_WORK INSTRUCTIONS_: Your response must be made up of each line in the data below that contains the string "sensitive".

_RECORDS FOR THE EXERCISE_:

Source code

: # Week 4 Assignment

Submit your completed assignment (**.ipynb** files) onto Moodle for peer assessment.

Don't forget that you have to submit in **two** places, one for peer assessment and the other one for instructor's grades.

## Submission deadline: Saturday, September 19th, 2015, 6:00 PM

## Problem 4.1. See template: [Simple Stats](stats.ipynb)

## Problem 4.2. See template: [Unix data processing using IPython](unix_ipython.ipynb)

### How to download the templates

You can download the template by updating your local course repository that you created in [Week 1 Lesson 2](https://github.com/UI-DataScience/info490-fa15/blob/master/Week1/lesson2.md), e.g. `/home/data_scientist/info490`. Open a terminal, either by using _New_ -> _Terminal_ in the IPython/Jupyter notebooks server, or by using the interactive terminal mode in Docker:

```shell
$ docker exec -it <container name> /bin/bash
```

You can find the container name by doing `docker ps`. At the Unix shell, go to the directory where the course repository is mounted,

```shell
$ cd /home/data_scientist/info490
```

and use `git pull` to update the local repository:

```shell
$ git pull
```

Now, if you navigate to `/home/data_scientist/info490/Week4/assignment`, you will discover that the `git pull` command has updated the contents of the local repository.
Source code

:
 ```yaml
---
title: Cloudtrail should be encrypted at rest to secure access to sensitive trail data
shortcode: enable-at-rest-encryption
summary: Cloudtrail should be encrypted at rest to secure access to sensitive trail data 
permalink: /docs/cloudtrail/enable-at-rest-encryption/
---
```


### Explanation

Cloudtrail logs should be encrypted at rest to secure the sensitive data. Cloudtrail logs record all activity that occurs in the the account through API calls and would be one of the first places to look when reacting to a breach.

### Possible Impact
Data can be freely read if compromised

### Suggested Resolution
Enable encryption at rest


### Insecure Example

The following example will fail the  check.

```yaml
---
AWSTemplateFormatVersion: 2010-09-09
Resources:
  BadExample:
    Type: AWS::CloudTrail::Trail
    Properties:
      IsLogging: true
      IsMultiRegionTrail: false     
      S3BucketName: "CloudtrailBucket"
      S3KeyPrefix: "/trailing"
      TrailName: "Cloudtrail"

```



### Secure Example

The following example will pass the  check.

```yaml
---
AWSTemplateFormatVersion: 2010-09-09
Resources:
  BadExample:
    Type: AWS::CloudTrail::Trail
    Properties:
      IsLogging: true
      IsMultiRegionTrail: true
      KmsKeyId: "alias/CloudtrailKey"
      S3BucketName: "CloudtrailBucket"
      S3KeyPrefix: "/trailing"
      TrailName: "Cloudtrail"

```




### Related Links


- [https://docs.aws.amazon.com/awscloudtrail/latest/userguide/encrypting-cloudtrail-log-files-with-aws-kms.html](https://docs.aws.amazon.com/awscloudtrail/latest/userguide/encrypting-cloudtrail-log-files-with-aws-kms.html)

_RESPONSE BOX_:
title: Cloudtrail should be encrypted at rest to secure access to sensitive trail data
summary: Cloudtrail should be encrypted at rest to secure access to sensitive trail data 
Cloudtrail logs should be encrypted at rest to secure the sensitive data. Cloudtrail logs record all activity that occurs in the the account through API calls and would be one of the first places to look when reacting to a breach.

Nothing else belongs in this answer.